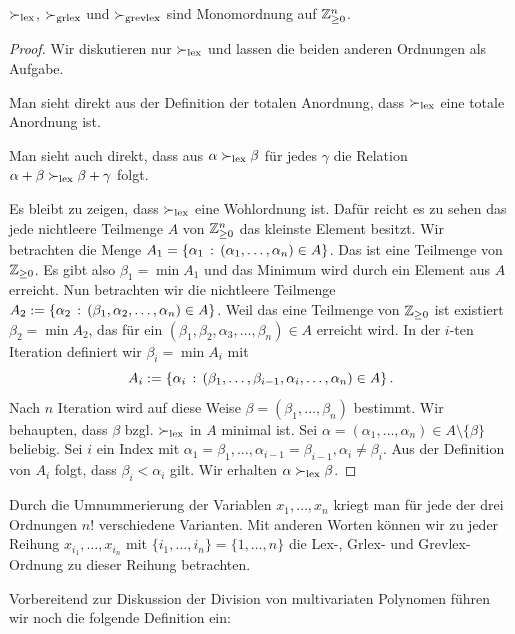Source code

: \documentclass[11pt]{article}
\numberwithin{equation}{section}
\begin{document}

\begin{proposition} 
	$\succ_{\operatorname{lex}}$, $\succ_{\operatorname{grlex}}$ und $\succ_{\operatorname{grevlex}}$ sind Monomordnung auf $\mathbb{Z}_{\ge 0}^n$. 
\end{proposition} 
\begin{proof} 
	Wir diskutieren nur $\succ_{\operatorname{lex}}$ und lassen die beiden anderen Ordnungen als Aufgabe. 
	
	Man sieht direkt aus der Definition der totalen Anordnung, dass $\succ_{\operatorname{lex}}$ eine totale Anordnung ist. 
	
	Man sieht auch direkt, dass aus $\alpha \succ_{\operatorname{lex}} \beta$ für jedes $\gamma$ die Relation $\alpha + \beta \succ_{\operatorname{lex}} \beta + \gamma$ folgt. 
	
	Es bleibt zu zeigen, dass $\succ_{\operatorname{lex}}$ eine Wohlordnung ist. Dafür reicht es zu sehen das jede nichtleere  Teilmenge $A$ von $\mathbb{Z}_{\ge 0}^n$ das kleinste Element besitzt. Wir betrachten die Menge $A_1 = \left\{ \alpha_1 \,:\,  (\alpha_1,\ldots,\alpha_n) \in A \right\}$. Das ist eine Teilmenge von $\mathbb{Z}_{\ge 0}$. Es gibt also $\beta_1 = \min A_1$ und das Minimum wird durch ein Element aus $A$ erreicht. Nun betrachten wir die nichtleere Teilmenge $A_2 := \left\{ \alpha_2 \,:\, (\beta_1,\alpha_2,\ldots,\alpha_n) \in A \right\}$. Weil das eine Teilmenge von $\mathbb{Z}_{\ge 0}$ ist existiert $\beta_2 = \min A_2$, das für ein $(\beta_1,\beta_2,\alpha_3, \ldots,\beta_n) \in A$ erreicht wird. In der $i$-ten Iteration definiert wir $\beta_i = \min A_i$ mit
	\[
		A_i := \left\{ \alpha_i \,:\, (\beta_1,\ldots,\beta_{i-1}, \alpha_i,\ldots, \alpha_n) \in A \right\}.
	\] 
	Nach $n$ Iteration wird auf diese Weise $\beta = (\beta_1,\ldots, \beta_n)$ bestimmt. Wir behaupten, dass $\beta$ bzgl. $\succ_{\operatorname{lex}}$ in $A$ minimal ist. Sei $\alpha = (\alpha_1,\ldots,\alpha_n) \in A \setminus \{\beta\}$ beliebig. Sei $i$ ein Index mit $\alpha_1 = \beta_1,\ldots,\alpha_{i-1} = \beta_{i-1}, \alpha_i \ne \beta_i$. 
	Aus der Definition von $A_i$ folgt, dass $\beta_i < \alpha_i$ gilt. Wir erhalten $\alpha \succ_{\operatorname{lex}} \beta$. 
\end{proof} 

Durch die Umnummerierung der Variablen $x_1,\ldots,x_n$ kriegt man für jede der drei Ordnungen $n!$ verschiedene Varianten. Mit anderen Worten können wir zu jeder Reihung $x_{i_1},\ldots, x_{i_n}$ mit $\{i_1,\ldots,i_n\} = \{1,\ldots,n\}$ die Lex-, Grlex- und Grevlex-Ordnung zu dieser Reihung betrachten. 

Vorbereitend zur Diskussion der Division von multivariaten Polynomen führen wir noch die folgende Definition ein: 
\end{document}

___

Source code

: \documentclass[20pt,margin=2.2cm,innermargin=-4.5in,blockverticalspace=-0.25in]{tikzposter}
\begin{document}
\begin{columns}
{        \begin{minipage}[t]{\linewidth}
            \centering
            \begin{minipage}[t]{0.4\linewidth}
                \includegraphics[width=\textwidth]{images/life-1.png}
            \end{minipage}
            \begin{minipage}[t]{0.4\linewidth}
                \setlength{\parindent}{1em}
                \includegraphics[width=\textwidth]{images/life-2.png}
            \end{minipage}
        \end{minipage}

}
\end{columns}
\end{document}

___

## WHAT YOU WILL DO
Each line that includes the string "textwidth" should be copied from the data.

## YOUR SOLUTION
                \includegraphics[width=\textwidth]{images/life-1.png}
                \includegraphics[width=\textwidth]{images/life-2.png}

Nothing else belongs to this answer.